Time is a funny thing, you know. As you get older, the years will go by faster. It’s a mathematical fact. When you went from age 1 to 2, that year would have seemed like double your lifespan, because it literally was double. But when you go from age 63 to 64, then that is only an increase in life of 1/64th. The older you get, the smaller the fraction of your passing years will be. Therefore, time will seem to speed up and not slow down. In this way, time is a strange phenomenon that only serves to magnify the fleeting nature of our lives.

The brevity of life has always become pronounced to me in an unlikely place: the world of sports. I have found it enjoyable to watch football from time to time, but I am by no means an avid sports fan. I have been around many an avid sports fan, however, and their emotions are greatly tied to the success or failure of “their” team’s winning or losing. Much effort is put into the preparation of these games for the fans. They will sometimes travel hours, endure terrible traffic, pay way too much for a hot dog, and use up a full day of their lives to watch a game. When a player does something wrong or when the referee makes a bad call, people will boo, cuss, and get red in the face with anger.

Yet, observe this fact, my son; that same fan who is pouring so much emotion and effort into this game will nearly forget all about it by the time the next season rolls around (perhaps even sooner) because his emotions will always be tied to the current game or season.

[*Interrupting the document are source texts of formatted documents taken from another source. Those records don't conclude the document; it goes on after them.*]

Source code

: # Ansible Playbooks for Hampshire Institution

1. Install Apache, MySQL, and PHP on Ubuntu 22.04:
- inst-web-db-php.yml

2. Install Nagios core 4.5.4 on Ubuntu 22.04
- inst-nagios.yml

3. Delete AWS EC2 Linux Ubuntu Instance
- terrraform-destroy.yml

During playoffs, the season will be forgotten and the fans will only care about how the team performs in the playoffs. If their team wins the Superbowl, they may be elated for a week or two, but when preseason starts back up, it will not matter who won last year’s game. Every year, I see thousands of people pouring so much effort into something so obviously fleeting. I do not say this to discourage you from enjoying sports, but to encourage you to use your time on this earth wisely. Wouldn’t you be better off focusing every ounce of energy on things eternal? With a kingdom perspective, going to a football game can turn from being a fleeting high to being an opportunity to see God move. So go to the game, but center your energy on the eternal and be Christ’s representative to all you encounter along the way.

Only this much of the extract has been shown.